Realistically, the value engineering process on projects often leans more towards cost engineering than value engineering. When seeking value engineering options from someone with a financial interest in the outcome, there are higher profits to be made from options that provide low-cost but even lower value; in other words, money is saved but the products are overpriced. Similar to change orders on a project that often offer a poor cost-to-value ratio, owners place themselves in unfavorable positions by seeking value engineering options directly from those selling and marking up the desired products.

Confidential Client | Photography by Frank Ooms
To ensure quality lighting solutions while maintaining budgets, an objective professional lighting design expert is highly recommended. While lighting design is often thought of as a premium service only required on premium projects, lighting design fees, in fact, often provide significant ROI when the scope of services includes an effective cost-control strategy. Unknown to many, sales agencies and sources are often willing to negotiate their prices up front, and a lighting designer who specifies tens of millions of dollars of products each year is well positioned to ensure the best pricing.
Set a budget for lighting; require unit pricing for lighting bids
When a project has a defined lighting budget, lighting designers can design to that number, track costs, and help avoid the need for value engineering. However, lighting bids rarely include unit costs for each fixture type, which complicates decisions, making it harder to know which costs are inflated and where the inflation occurs in the market chain. A designer with professional lighting expertise can offer insight into such lump sum bids through knowledge of the industry and some detective work, which might include back-checking with manufacturers and reps. Unit costs make it easier to do that and are always preferable for arriving at best-value outcomes.

Confidential Client | Photography by Garrett Rowland
Using the market to your advantage
Understandably, clients and project managers often seek ways to reduce uncertainty in lighting budgets by going directly to a source that will guarantee a particular price point.
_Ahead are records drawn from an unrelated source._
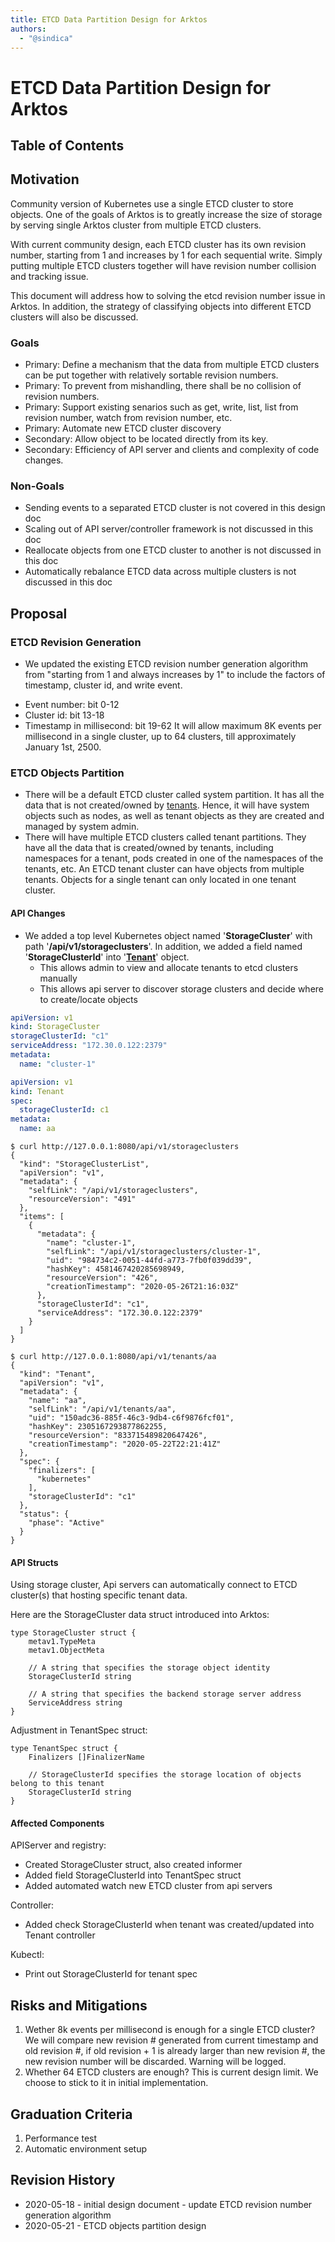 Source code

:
 ```yaml
---
title: ETCD Data Partition Design for Arktos
authors:
  - "@sindica"
---
```


# ETCD Data Partition Design for Arktos

## Table of Contents

## Motivation

Community version of Kubernetes use a single ETCD cluster to store objects. 
One of the goals of Arktos is to greatly increase the size of storage by 
serving single Arktos cluster from multiple ETCD clusters.

With current community design, each ETCD cluster has its own revision number,
starting from 1 and increases by 1 for each sequential write. Simply putting
multiple ETCD clusters together will have revision number collision and
tracking issue. 

This document will address how to solving the etcd revision number issue in
Arktos. In addition, the strategy of classifying objects into different ETCD
clusters will also be discussed.

### Goals

* Primary: Define a mechanism that the data from multiple ETCD clusters can be
put together with relatively sortable revision numbers.
* Primary: To prevent from mishandling, there shall be no collision of revision 
numbers.
* Primary: Support existing senarios such as get, write, list, list from revision
number, watch from revision number, etc.
* Primary: Automate new ETCD cluster discovery 
* Secondary: Allow object to be located directly from its key.
* Secondary: Efficiency of API server and clients and complexity of code changes.

### Non-Goals

* Sending events to a separated ETCD cluster is not covered in this design doc
* Scaling out of API server/controller framework is not discussed in this doc
* Reallocate objects from one ETCD cluster to another is not discussed in this doc
* Automatically rebalance ETCD data across multiple clusters is not discussed in this doc 

## Proposal

### ETCD Revision Generation

* We updated the existing ETCD revision number generation algorithm from "starting from
1 and always increases by 1" to include the factors of timestamp, cluster id, and write event.
 - Event number: bit 0-12
 - Cluster id: bit 13-18
 - Timestamp in millisecond: bit 19-62
It will allow maximum 8K events per millisecond in a single cluster, up to 64 clusters, till 
approximately January 1st, 2500.

### ETCD Objects Partition

* There will be a default ETCD cluster called system partition. It has all the data that is not
created/owned by [tenants](../multi-tenancy/multi-tenancy-overview.md). Hence, it will have system
objects such as nodes, as well as tenant objects as they are created and managed by system admin.
* There will have multiple ETCD clusters called tenant partitions. They have all the data that is
created/owned by tenants, including namespaces for a tenant, pods created in one of the namespaces
of the tenants, etc. An ETCD tenant cluster can have objects from multiple tenants. Objects for a single
tenant can only located in one tenant cluster.

#### API Changes

* We added a top level Kubernetes object named '**StorageCluster**' with path '**/api/v1/storageclusters**'.
In addition, we added a field named '**StorageClusterId**' into '**[Tenant](../multi-tenancy/multi-tenancy-api-resource-model.md)**' object.
  - This allows admin to view and allocate tenants to etcd clusters manually
  - This allows api server to discover storage clusters and decide where to create/locate objects

```yaml
apiVersion: v1
kind: StorageCluster 
storageClusterId: "c1"
serviceAddress: "172.30.0.122:2379"
metadata:
  name: "cluster-1"
```

```yaml
apiVersion: v1
kind: Tenant
spec:
  storageClusterId: c1
metadata:
  name: aa 
```

```text
$ curl http://127.0.0.1:8080/api/v1/storageclusters
{
  "kind": "StorageClusterList",
  "apiVersion": "v1",
  "metadata": {
    "selfLink": "/api/v1/storageclusters",
    "resourceVersion": "491"
  },
  "items": [
    {
      "metadata": {
        "name": "cluster-1",
        "selfLink": "/api/v1/storageclusters/cluster-1",
        "uid": "984734c2-0051-44fd-a773-7fb0f039dd39",
        "hashKey": 4581467420285698949,
        "resourceVersion": "426",
        "creationTimestamp": "2020-05-26T21:16:03Z"
      },
      "storageClusterId": "c1",
      "serviceAddress": "172.30.0.122:2379"
    }
  ]
}
```

```text
$ curl http://127.0.0.1:8080/api/v1/tenants/aa
{
  "kind": "Tenant",
  "apiVersion": "v1",
  "metadata": {
    "name": "aa",
    "selfLink": "/api/v1/tenants/aa",
    "uid": "150adc36-885f-46c3-9db4-c6f9876fcf01",
    "hashKey": 2305167293877862255,
    "resourceVersion": "833715489820647426",
    "creationTimestamp": "2020-05-22T22:21:41Z"
  },
  "spec": {
    "finalizers": [
      "kubernetes"
    ],
    "storageClusterId": "c1"
  },
  "status": {
    "phase": "Active"
  }
}
```

#### API Structs

Using storage cluster, Api servers can automatically connect to ETCD cluster(s)
that hosting specific tenant data.
  
Here are the StorageCluster data struct introduced into Arktos:

```text
type StorageCluster struct {
	metav1.TypeMeta
	metav1.ObjectMeta

	// A string that specifies the storage object identity
	StorageClusterId string

	// A string that specifies the backend storage server address
	ServiceAddress string
}
``` 

Adjustment in TenantSpec struct:

```text
type TenantSpec struct {
	Finalizers []FinalizerName

    // StorageClusterId specifies the storage location of objects belong to this tenant
	StorageClusterId string
}
```

#### Affected Components

APIServer and registry:
* Created StorageCluster struct, also created informer
* Added field StorageClusterId into TenantSpec struct
* Added automated watch new ETCD cluster from api servers 

Controller:
* Added check StorageClusterId when tenant was created/updated into Tenant controller 

Kubectl:
* Print out StorageClusterId for tenant spec

## Risks and Mitigations

1. Wether 8k events per millisecond is enough for a single ETCD cluster? We will compare new
revision # generated from current timestamp and old revision #, if old revision + 1 is already
larger than new revision #, the new revision number will be discarded. Warning will be logged.
1. Whether 64 ETCD clusters are enough? This is current design limit. We choose to stick to it in
initial implementation.

## Graduation Criteria

1. Performance test
1. Automatic environment setup

## Revision History
- 2020-05-18 - initial design document - update ETCD revision number generation algorithm
- 2020-05-21 - ETCD objects partition design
This scenario usually involves the distributor or sales agency building a lighting package that meets the budget. However, there is no way of knowing if the package provides an equitable cost/value ratio unless information is disclosed about the mark-up percentage(s) and/or the costs per unit. Caution is therefore advised unless pricing transparency is guaranteed.
Leverage innovative technologies
Although avoiding proprietary products usually helps keep costs down by allowing for multiple competitive bids, products do periodically enter the market that are true game changers and may warrant consideration. For example, a fixture with advanced proprietary optics might lead to a reduction in required quantities, lowering costs beyond what competitive bidding only could achieve.
Conclusion
However, building competition into lighting specifications by assembling multiple sets of specs (packages) that are comparable in quality and can be bid to several sales agencies remains a tried-and-true cost control strategy, providing options and choices for the client. Additional strategies tailored to client needs through working with a lighting designer can help keep costs reasonable and value high.